> Action item
Please report each line in the material below that includes "dots".

BEGIN

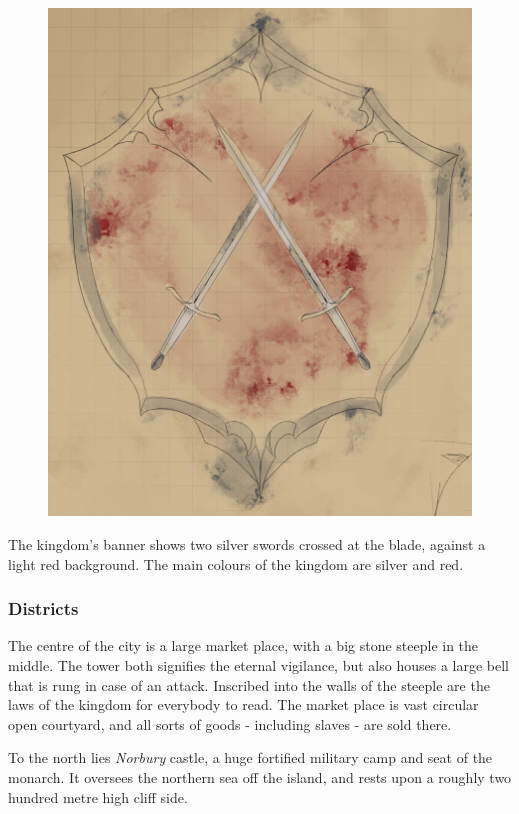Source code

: \begin{figure}[!ht]
  \centering
  \includegraphics[width=0.9\linewidth]{media/norbury-bannersm.png}
\end{figure}

The kingdom's banner shows two silver swords crossed at the blade, against a
light red background. The main colours of the kingdom are silver and red.

\subsubsection{Districts}

The centre of the city is a large market place, with a big stone steeple in
the middle. The tower both signifies the eternal vigilance, but also houses a
large bell that is rung in case of an attack. Inscribed into the walls of
the steeple are the laws of the kingdom for everybody to read. The market
place is vast circular open courtyard, and all sorts of goods - including
slaves - are sold there.

To the north lies \emph{Norbury} castle, a huge fortified military camp and
seat of the monarch. It oversees the northern sea off the island, and rests
upon a roughly two hundred metre high cliff side.

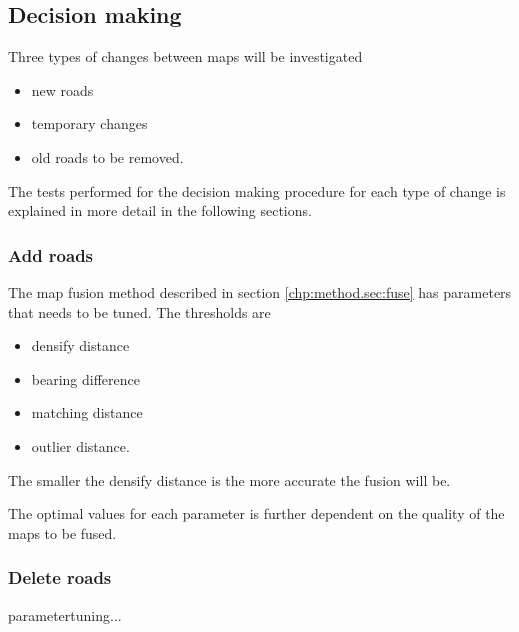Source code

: \subsection{Decision making}
Three types of changes between maps will be investigated

\begin{itemize}
    \item new roads
    \item temporary changes
    \item old roads to be removed.
\end{itemize}

The tests performed for the decision making procedure for each type of change is explained in more detail in the following sections.

\subsubsection{Add roads}
\label{chp:experiments.sec:mapfuse.sub:dec.sub:add}
The map fusion method described in section \ref{chp:method.sec:fuse} has parameters that needs to be tuned. The thresholds are
\begin{itemize}
    \item densify distance
    \item bearing difference
    \item matching distance
    \item outlier distance.
\end{itemize}
The smaller the densify distance is the more accurate the fusion will be.   

The optimal values for each parameter is further dependent on the quality of the maps to be fused. 

\subsubsection{Delete roads}



parametertuning...





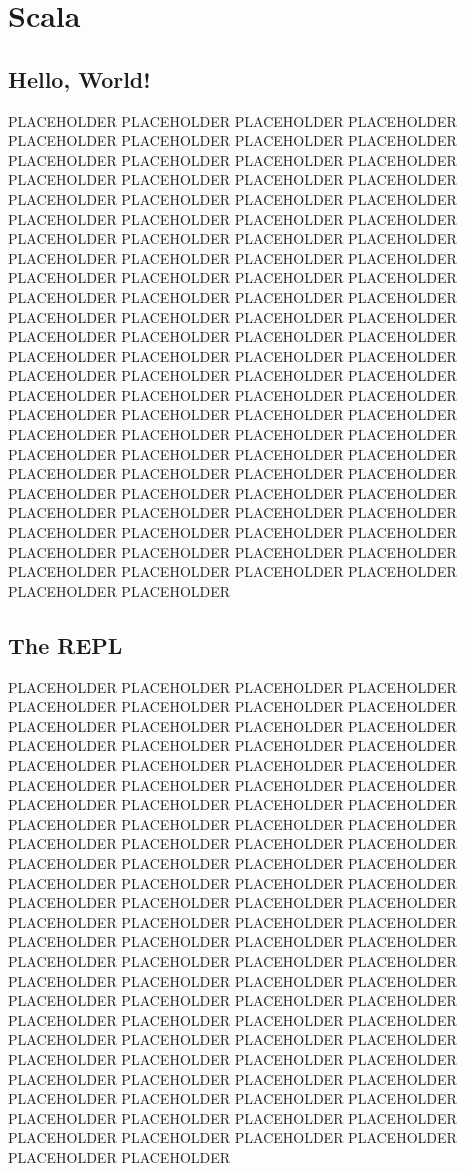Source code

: \chapter{Scala}\label{ch:scala}

\section{Hello, World!}

PLACEHOLDER PLACEHOLDER PLACEHOLDER PLACEHOLDER PLACEHOLDER PLACEHOLDER PLACEHOLDER PLACEHOLDER PLACEHOLDER PLACEHOLDER PLACEHOLDER PLACEHOLDER PLACEHOLDER PLACEHOLDER PLACEHOLDER PLACEHOLDER PLACEHOLDER PLACEHOLDER PLACEHOLDER PLACEHOLDER PLACEHOLDER PLACEHOLDER PLACEHOLDER PLACEHOLDER PLACEHOLDER PLACEHOLDER PLACEHOLDER PLACEHOLDER PLACEHOLDER PLACEHOLDER PLACEHOLDER PLACEHOLDER PLACEHOLDER PLACEHOLDER PLACEHOLDER PLACEHOLDER PLACEHOLDER PLACEHOLDER PLACEHOLDER PLACEHOLDER PLACEHOLDER PLACEHOLDER PLACEHOLDER PLACEHOLDER PLACEHOLDER PLACEHOLDER PLACEHOLDER PLACEHOLDER PLACEHOLDER PLACEHOLDER PLACEHOLDER PLACEHOLDER PLACEHOLDER PLACEHOLDER PLACEHOLDER PLACEHOLDER PLACEHOLDER PLACEHOLDER PLACEHOLDER PLACEHOLDER PLACEHOLDER PLACEHOLDER PLACEHOLDER PLACEHOLDER PLACEHOLDER PLACEHOLDER PLACEHOLDER PLACEHOLDER PLACEHOLDER PLACEHOLDER PLACEHOLDER PLACEHOLDER PLACEHOLDER PLACEHOLDER PLACEHOLDER PLACEHOLDER PLACEHOLDER PLACEHOLDER PLACEHOLDER PLACEHOLDER PLACEHOLDER PLACEHOLDER PLACEHOLDER PLACEHOLDER PLACEHOLDER PLACEHOLDER PLACEHOLDER PLACEHOLDER PLACEHOLDER PLACEHOLDER PLACEHOLDER PLACEHOLDER PLACEHOLDER PLACEHOLDER PLACEHOLDER PLACEHOLDER PLACEHOLDER PLACEHOLDER


\section{The REPL}

PLACEHOLDER PLACEHOLDER PLACEHOLDER PLACEHOLDER PLACEHOLDER PLACEHOLDER PLACEHOLDER PLACEHOLDER PLACEHOLDER PLACEHOLDER PLACEHOLDER PLACEHOLDER PLACEHOLDER PLACEHOLDER PLACEHOLDER PLACEHOLDER PLACEHOLDER PLACEHOLDER PLACEHOLDER PLACEHOLDER PLACEHOLDER PLACEHOLDER PLACEHOLDER PLACEHOLDER PLACEHOLDER PLACEHOLDER PLACEHOLDER PLACEHOLDER PLACEHOLDER PLACEHOLDER PLACEHOLDER PLACEHOLDER PLACEHOLDER PLACEHOLDER PLACEHOLDER PLACEHOLDER PLACEHOLDER PLACEHOLDER PLACEHOLDER PLACEHOLDER PLACEHOLDER PLACEHOLDER PLACEHOLDER PLACEHOLDER PLACEHOLDER PLACEHOLDER PLACEHOLDER PLACEHOLDER PLACEHOLDER PLACEHOLDER PLACEHOLDER PLACEHOLDER PLACEHOLDER PLACEHOLDER PLACEHOLDER PLACEHOLDER PLACEHOLDER PLACEHOLDER PLACEHOLDER PLACEHOLDER PLACEHOLDER PLACEHOLDER PLACEHOLDER PLACEHOLDER PLACEHOLDER PLACEHOLDER PLACEHOLDER PLACEHOLDER PLACEHOLDER PLACEHOLDER PLACEHOLDER PLACEHOLDER PLACEHOLDER PLACEHOLDER PLACEHOLDER PLACEHOLDER PLACEHOLDER PLACEHOLDER PLACEHOLDER PLACEHOLDER PLACEHOLDER PLACEHOLDER PLACEHOLDER PLACEHOLDER PLACEHOLDER PLACEHOLDER PLACEHOLDER PLACEHOLDER PLACEHOLDER PLACEHOLDER PLACEHOLDER PLACEHOLDER PLACEHOLDER PLACEHOLDER PLACEHOLDER PLACEHOLDER PLACEHOLDER PLACEHOLDER


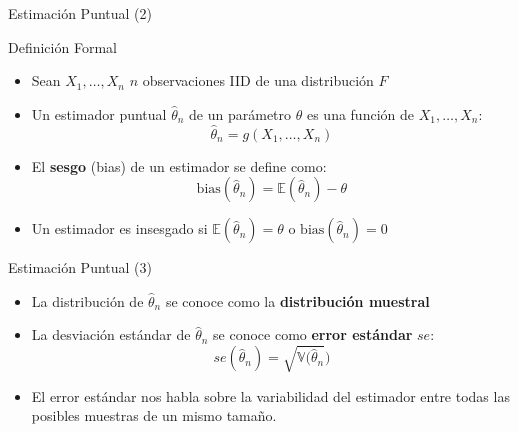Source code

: \documentclass[handout]{beamer}
\begin{document}
\begin{frame}{Estimación Puntual (2)}

\scriptsize{
\begin{block}{Definición Formal}
\begin{itemize}
 \item Sean $X_1, \dots, X_n$ $n$ observaciones IID de una distribución $F$
 \item Un estimador puntual $\hat{\theta}_n$  de un parámetro $\theta$ es una función de $X_1, \dots, X_n$:
 \begin{displaymath}
 \hat{\theta}_n=g(X_1, \dots, X_n) 
 \end{displaymath}
 
\end{itemize}

 
\end{block}

\begin{itemize}
 \item El \textbf{sesgo} (bias) de un estimador se define como: 
\begin{displaymath}
 \text{bias}(\hat{\theta}_n)=\mathbb{E}(\hat{\theta}_n)-\theta
\end{displaymath}
\item Un estimador es insesgado si $\mathbb{E}(\hat{\theta}_n)=\theta$ o  $\text{bias}(\hat{\theta}_n)=0 $
\end{itemize}

} 
\end{frame}


\begin{frame}{Estimación Puntual (3)}

\scriptsize{

\begin{itemize}
\item La distribución de $\hat{\theta}_n$ se conoce como la \textbf{distribución muestral}
\item La desviación estándar de $\hat{\theta}_n$ se conoce como \textbf{error estándar} $se$:
\begin{displaymath}
se(\hat{\theta}_n)=\sqrt{\mathbb{V}(\hat{\theta}_n})
\end{displaymath}
\item El error estándar nos habla sobre la variabilidad del estimador entre todas las posibles muestras de un mismo tamaño.
\end{itemize}

} 
\end{frame}
\end{document}
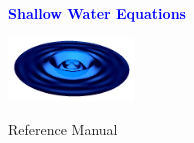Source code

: \documentclass{softwaremanual}
\author{Joseph Schoonover}
\date{}
\newcommand{\swlogo}{{\includegraphics[width=0.25\textwidth]{images/shallowWater.png}}
}
\begin{document}
\frontmatter
\begin{titlingpage}
    
        \vspace*{2cm}

   {\selectfont
   \begin{center}
     \\

     \huge{\textbf{\textcolor{blue}{Shallow Water Equations}}}
   \end{center}
    }    
 
        \vspace{1cm}
        
        \begin{center}
         \swlogo
        \end{center}
        
        \vspace{2cm}
        
     \begin{center}
     
        {\selectfont
        \huge{
           Reference Manual
        }
        
        \vspace{1.5cm}
        
        \textbf{
        \large{
           \theauthor 
         }}}
        
        \vfill
        
        
     \end{center}
        
    
\end{titlingpage}


{\selectfont
\tableofcontents
}
\mainmatter

\pagestyle{myheadings}
\end{document}

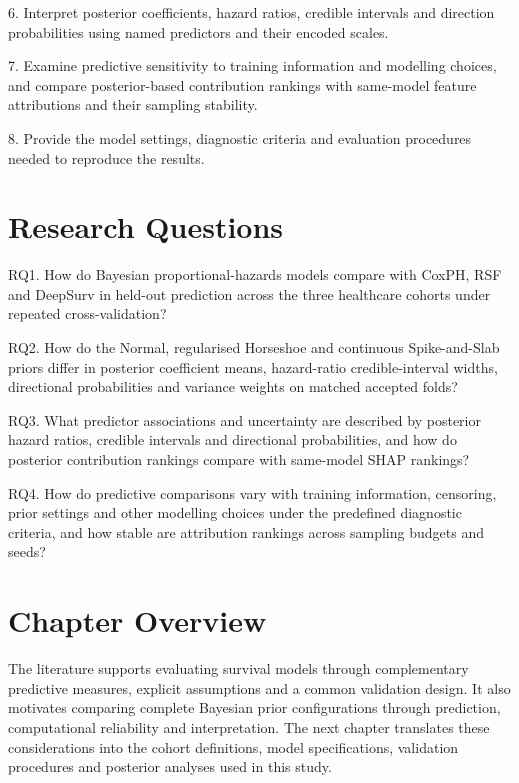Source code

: 6. Interpret posterior coefficients, hazard ratios, credible intervals and direction probabilities using named predictors and their encoded scales.

7. Examine predictive sensitivity to training information and modelling choices, and compare posterior-based contribution rankings with same-model feature attributions and their sampling stability.

8. Provide the model settings, diagnostic criteria and evaluation procedures needed to reproduce the results.

\section{Research Questions}\label{research-questions}

RQ1. How do Bayesian proportional-hazards models compare with CoxPH, RSF and DeepSurv in held-out prediction across the three healthcare cohorts under repeated cross-validation?

RQ2. How do the Normal, regularised Horseshoe and continuous Spike-and-Slab priors differ in posterior coefficient means, hazard-ratio credible-interval widths, directional probabilities and variance weights on matched accepted folds?

RQ3. What predictor associations and uncertainty are described by posterior hazard ratios, credible intervals and directional probabilities, and how do posterior contribution rankings compare with same-model SHAP rankings?

RQ4. How do predictive comparisons vary with training information, censoring, prior settings and other modelling choices under the predefined diagnostic criteria, and how stable are attribution rankings across sampling budgets and seeds?

\section{Chapter Overview}\label{chapter-overview}

The literature supports evaluating survival models through complementary predictive measures, explicit assumptions and a common validation design. It also motivates comparing complete Bayesian prior configurations through prediction, computational reliability and interpretation. The next chapter translates these considerations into the cohort definitions, model specifications, validation procedures and posterior analyses used in this study.
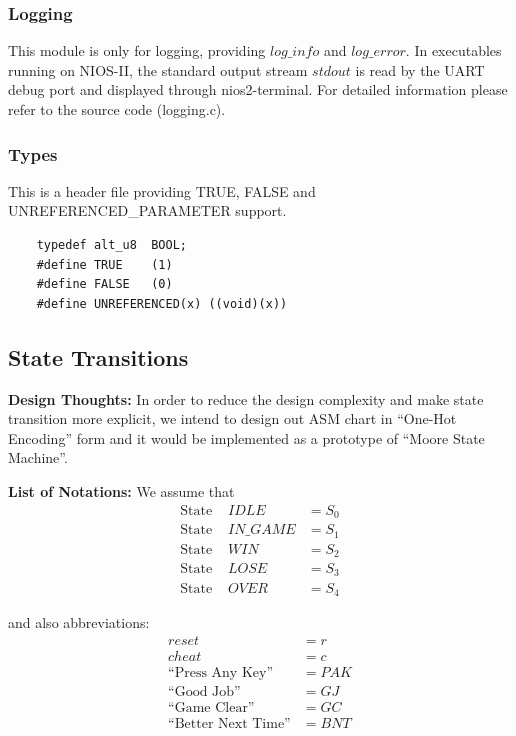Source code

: \documentclass[conference]{IEEEtran}
\begin{document}
\subsubsection{Logging}
This module is only for logging, providing $log\_info$ and $log\_error$. In executables running on NIOS-II, the standard output stream $stdout$ is read by the UART debug port and displayed through nios2-terminal. For detailed information please refer to the source code (logging.c).

\subsubsection{Types}
This is a header file providing TRUE, FALSE and UNREFERENCED\_PARAMETER support.
\begin{lstlisting}
    typedef alt_u8  BOOL;
    #define TRUE    (1)
    #define FALSE   (0)
    #define UNREFERENCED(x) ((void)(x))
\end{lstlisting}


\subsection{State Transitions}

\textbf{Design Thoughts:} In order to reduce the design complexity and make state transition more explicit, we intend to design out ASM chart in ``One-Hot Encoding'' form and it would be implemented as a prototype of ``Moore State Machine''.

\textbf{List of Notations:} We assume that 
\begin{align*}
    \text{State } &IDLE &= S_0 \\ 
    \text{State } &IN\_GAME &= S_1 \\
    \text{State } &WIN &= S_2 \\
    \text{State } &LOSE &= S_3 \\
    \text{State } &OVER &= S_4
\end{align*}

and also abbreviations:
\begin{align*}
    reset &= r \\ 
    cheat &= c \\
    \text{``Press Any Key''} &= PAK \\ 
    \text{``Good Job''} &= GJ \\
    \text{``Game Clear''} &= GC \\
    \text{``Better Next Time''} &= BNT
\end{align*}
\end{document}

END

> Solution to the exercise
 \item Sean $X_1, \dots, X_n$ $n$ observaciones IID de una distribución $F$
 \item Un estimador puntual $\hat{\theta}_n$  de un parámetro $\theta$ es una función de $X_1, \dots, X_n$:
 \hat{\theta}_n=g(X_1, \dots, X_n) 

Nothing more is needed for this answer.